- [EXERCISE DETAILS]
The records follow. Copy them exactly, but omit the pictures.

(GIVEN RECORDS begins)

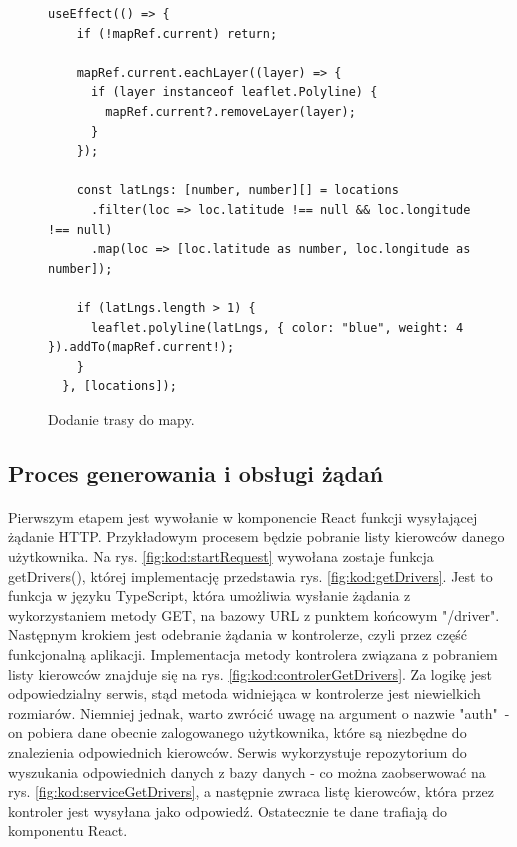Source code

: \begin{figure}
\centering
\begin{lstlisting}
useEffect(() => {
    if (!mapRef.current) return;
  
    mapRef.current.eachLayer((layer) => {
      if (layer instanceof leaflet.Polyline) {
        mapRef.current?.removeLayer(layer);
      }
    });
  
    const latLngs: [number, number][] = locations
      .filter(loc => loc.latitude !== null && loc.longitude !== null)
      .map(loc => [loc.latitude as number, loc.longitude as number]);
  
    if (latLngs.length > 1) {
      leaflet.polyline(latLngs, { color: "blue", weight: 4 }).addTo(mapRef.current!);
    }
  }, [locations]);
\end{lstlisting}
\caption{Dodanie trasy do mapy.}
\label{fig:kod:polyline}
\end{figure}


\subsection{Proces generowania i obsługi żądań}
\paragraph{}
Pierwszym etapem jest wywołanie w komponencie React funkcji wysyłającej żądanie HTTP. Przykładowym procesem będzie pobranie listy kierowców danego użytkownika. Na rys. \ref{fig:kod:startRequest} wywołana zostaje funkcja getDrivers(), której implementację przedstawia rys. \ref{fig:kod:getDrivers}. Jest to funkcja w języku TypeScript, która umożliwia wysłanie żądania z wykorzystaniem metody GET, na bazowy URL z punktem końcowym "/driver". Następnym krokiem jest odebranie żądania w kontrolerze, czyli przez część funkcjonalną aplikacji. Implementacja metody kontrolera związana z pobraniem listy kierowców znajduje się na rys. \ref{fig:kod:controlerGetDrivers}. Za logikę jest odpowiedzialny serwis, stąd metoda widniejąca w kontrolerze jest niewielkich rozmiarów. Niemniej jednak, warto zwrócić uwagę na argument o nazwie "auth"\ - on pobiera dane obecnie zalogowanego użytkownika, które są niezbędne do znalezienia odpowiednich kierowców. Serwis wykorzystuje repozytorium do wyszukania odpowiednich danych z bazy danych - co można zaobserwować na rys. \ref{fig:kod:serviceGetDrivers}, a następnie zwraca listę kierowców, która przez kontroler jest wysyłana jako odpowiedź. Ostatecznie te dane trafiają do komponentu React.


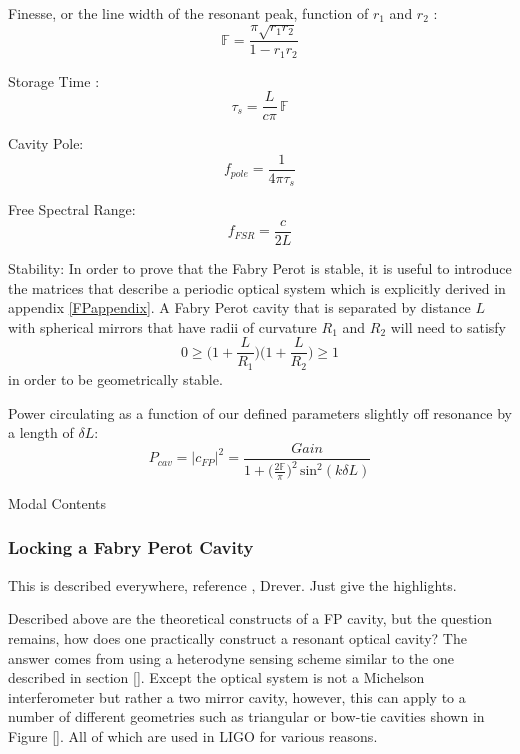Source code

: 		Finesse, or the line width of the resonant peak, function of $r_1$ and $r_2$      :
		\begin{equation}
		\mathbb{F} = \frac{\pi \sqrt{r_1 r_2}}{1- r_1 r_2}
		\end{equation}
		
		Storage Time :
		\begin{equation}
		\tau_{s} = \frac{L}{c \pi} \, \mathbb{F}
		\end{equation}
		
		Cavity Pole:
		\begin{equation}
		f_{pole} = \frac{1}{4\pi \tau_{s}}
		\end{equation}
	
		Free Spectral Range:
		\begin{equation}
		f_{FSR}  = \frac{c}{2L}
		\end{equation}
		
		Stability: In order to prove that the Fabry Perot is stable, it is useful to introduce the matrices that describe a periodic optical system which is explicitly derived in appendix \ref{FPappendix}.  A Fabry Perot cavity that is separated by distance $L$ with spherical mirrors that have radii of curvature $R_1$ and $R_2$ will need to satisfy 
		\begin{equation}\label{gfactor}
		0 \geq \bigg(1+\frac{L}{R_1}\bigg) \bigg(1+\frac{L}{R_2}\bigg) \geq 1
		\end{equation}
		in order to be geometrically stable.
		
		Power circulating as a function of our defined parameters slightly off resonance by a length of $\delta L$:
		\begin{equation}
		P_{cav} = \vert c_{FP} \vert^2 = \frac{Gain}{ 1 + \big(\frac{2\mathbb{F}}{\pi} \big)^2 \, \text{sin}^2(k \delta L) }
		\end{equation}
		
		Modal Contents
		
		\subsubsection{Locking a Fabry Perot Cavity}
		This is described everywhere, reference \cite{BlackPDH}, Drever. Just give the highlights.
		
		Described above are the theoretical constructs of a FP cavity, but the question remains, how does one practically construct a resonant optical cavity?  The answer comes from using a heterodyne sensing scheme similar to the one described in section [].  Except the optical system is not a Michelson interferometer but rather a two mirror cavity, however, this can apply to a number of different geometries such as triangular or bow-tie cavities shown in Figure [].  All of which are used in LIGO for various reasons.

(GIVEN RECORDS ends)

- [OUTPUT FOR THIS EXERCISE]
Source code

: \begin{figure}
\centering
\begin{lstlisting}
useEffect(() => {
    if (!mapRef.current) return;
  
    mapRef.current.eachLayer((layer) => {
      if (layer instanceof leaflet.Polyline) {
        mapRef.current?.removeLayer(layer);
      }
    });
  
    const latLngs: [number, number][] = locations
      .filter(loc => loc.latitude !== null && loc.longitude !== null)
      .map(loc => [loc.latitude as number, loc.longitude as number]);
  
    if (latLngs.length > 1) {
      leaflet.polyline(latLngs, { color: "blue", weight: 4 }).addTo(mapRef.current!);
    }
  }, [locations]);
\end{lstlisting}
\caption{Dodanie trasy do mapy.}
\label{fig:kod:polyline}
\end{figure}


\subsection{Proces generowania i obsługi żądań}
\paragraph{}
Pierwszym etapem jest wywołanie w komponencie React funkcji wysyłającej żądanie HTTP. Przykładowym procesem będzie pobranie listy kierowców danego użytkownika. Na rys. \ref{fig:kod:startRequest} wywołana zostaje funkcja getDrivers(), której implementację przedstawia rys. \ref{fig:kod:getDrivers}. Jest to funkcja w języku TypeScript, która umożliwia wysłanie żądania z wykorzystaniem metody GET, na bazowy URL z punktem końcowym "/driver". Następnym krokiem jest odebranie żądania w kontrolerze, czyli przez część funkcjonalną aplikacji. Implementacja metody kontrolera związana z pobraniem listy kierowców znajduje się na rys. \ref{fig:kod:controlerGetDrivers}. Za logikę jest odpowiedzialny serwis, stąd metoda widniejąca w kontrolerze jest niewielkich rozmiarów. Niemniej jednak, warto zwrócić uwagę na argument o nazwie "auth"\ - on pobiera dane obecnie zalogowanego użytkownika, które są niezbędne do znalezienia odpowiednich kierowców. Serwis wykorzystuje repozytorium do wyszukania odpowiednich danych z bazy danych - co można zaobserwować na rys. \ref{fig:kod:serviceGetDrivers}, a następnie zwraca listę kierowców, która przez kontroler jest wysyłana jako odpowiedź. Ostatecznie te dane trafiają do komponentu React.


Source code

: 		Finesse, or the line width of the resonant peak, function of $r_1$ and $r_2$      :
		\begin{equation}
		\mathbb{F} = \frac{\pi \sqrt{r_1 r_2}}{1- r_1 r_2}
		\end{equation}
		
		Storage Time :
		\begin{equation}
		\tau_{s} = \frac{L}{c \pi} \, \mathbb{F}
		\end{equation}
		
		Cavity Pole:
		\begin{equation}
		f_{pole} = \frac{1}{4\pi \tau_{s}}
		\end{equation}
	
		Free Spectral Range:
		\begin{equation}
		f_{FSR}  = \frac{c}{2L}
		\end{equation}
		
		Stability: In order to prove that the Fabry Perot is stable, it is useful to introduce the matrices that describe a periodic optical system which is explicitly derived in appendix \ref{FPappendix}.  A Fabry Perot cavity that is separated by distance $L$ with spherical mirrors that have radii of curvature $R_1$ and $R_2$ will need to satisfy 
		\begin{equation}\label{gfactor}
		0 \geq \bigg(1+\frac{L}{R_1}\bigg) \bigg(1+\frac{L}{R_2}\bigg) \geq 1
		\end{equation}
		in order to be geometrically stable.
		
		Power circulating as a function of our defined parameters slightly off resonance by a length of $\delta L$:
		\begin{equation}
		P_{cav} = \vert c_{FP} \vert^2 = \frac{Gain}{ 1 + \big(\frac{2\mathbb{F}}{\pi} \big)^2 \, \text{sin}^2(k \delta L) }
		\end{equation}
		
		Modal Contents
		
		\subsubsection{Locking a Fabry Perot Cavity}
		This is described everywhere, reference \cite{BlackPDH}, Drever. Just give the highlights.
		
		Described above are the theoretical constructs of a FP cavity, but the question remains, how does one practically construct a resonant optical cavity?  The answer comes from using a heterodyne sensing scheme similar to the one described in section [].  Except the optical system is not a Michelson interferometer but rather a two mirror cavity, however, this can apply to a number of different geometries such as triangular or bow-tie cavities shown in Figure [].  All of which are used in LIGO for various reasons.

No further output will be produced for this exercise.